WORK TASK ->
Report each line from the records where the string "components" turns up.
------------------------------------------------
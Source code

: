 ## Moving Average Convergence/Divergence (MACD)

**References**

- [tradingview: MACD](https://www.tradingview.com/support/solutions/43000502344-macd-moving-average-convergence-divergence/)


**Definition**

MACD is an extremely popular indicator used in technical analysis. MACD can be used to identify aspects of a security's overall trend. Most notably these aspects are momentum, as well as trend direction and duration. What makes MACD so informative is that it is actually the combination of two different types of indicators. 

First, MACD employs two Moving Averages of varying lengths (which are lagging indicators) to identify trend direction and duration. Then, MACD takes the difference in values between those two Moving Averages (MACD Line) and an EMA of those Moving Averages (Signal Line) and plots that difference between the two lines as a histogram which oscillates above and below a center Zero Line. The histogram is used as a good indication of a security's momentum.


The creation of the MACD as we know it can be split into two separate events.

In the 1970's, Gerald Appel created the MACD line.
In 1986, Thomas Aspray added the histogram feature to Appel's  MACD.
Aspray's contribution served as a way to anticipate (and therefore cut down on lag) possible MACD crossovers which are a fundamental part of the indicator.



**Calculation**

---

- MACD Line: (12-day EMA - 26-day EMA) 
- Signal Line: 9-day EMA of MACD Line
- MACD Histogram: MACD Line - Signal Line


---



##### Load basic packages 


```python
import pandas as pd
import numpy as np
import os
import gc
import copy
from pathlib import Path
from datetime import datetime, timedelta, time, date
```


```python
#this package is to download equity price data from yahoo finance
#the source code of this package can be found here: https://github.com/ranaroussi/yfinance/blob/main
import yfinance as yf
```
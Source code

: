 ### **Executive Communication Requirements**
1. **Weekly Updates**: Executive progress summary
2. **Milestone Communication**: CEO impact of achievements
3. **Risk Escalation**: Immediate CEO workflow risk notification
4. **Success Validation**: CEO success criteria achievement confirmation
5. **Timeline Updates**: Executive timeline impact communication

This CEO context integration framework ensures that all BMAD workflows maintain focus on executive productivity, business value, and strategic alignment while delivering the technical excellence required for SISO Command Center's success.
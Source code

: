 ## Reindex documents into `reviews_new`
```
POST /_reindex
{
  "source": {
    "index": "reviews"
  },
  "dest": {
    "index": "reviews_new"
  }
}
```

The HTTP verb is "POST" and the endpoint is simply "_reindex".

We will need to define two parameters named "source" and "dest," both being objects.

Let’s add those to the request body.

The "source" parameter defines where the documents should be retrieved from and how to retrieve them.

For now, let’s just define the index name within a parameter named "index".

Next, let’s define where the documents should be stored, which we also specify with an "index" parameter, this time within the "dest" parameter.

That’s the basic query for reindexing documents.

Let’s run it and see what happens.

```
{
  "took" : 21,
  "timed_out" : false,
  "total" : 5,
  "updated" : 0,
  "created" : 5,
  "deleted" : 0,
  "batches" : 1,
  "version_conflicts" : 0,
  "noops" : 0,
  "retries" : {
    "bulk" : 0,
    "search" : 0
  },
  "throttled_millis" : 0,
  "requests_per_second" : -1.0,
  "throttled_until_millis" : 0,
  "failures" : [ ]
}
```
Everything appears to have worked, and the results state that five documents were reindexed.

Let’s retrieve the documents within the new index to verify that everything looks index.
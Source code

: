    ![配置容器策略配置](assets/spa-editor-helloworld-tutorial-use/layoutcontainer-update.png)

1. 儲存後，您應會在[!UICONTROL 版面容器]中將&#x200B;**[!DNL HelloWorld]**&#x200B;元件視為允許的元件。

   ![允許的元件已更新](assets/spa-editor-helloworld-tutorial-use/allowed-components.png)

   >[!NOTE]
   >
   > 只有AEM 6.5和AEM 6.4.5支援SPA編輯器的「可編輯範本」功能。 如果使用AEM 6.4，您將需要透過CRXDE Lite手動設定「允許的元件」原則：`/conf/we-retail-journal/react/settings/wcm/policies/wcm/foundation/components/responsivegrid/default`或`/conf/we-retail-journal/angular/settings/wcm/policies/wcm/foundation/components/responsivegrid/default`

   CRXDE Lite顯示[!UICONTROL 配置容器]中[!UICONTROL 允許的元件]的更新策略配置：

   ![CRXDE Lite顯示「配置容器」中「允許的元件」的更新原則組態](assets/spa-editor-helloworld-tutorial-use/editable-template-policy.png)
------------------------------------------------
ANSWER TO THIS TASK ->
   ![允許的元件已更新](assets/spa-editor-helloworld-tutorial-use/allowed-components.png)
   > 只有AEM 6.5和AEM 6.4.5支援SPA編輯器的「可編輯範本」功能。 如果使用AEM 6.4，您將需要透過CRXDE Lite手動設定「允許的元件」原則：`/conf/we-retail-journal/react/settings/wcm/policies/wcm/foundation/components/responsivegrid/default`或`/conf/we-retail-journal/angular/settings/wcm/policies/wcm/foundation/components/responsivegrid/default`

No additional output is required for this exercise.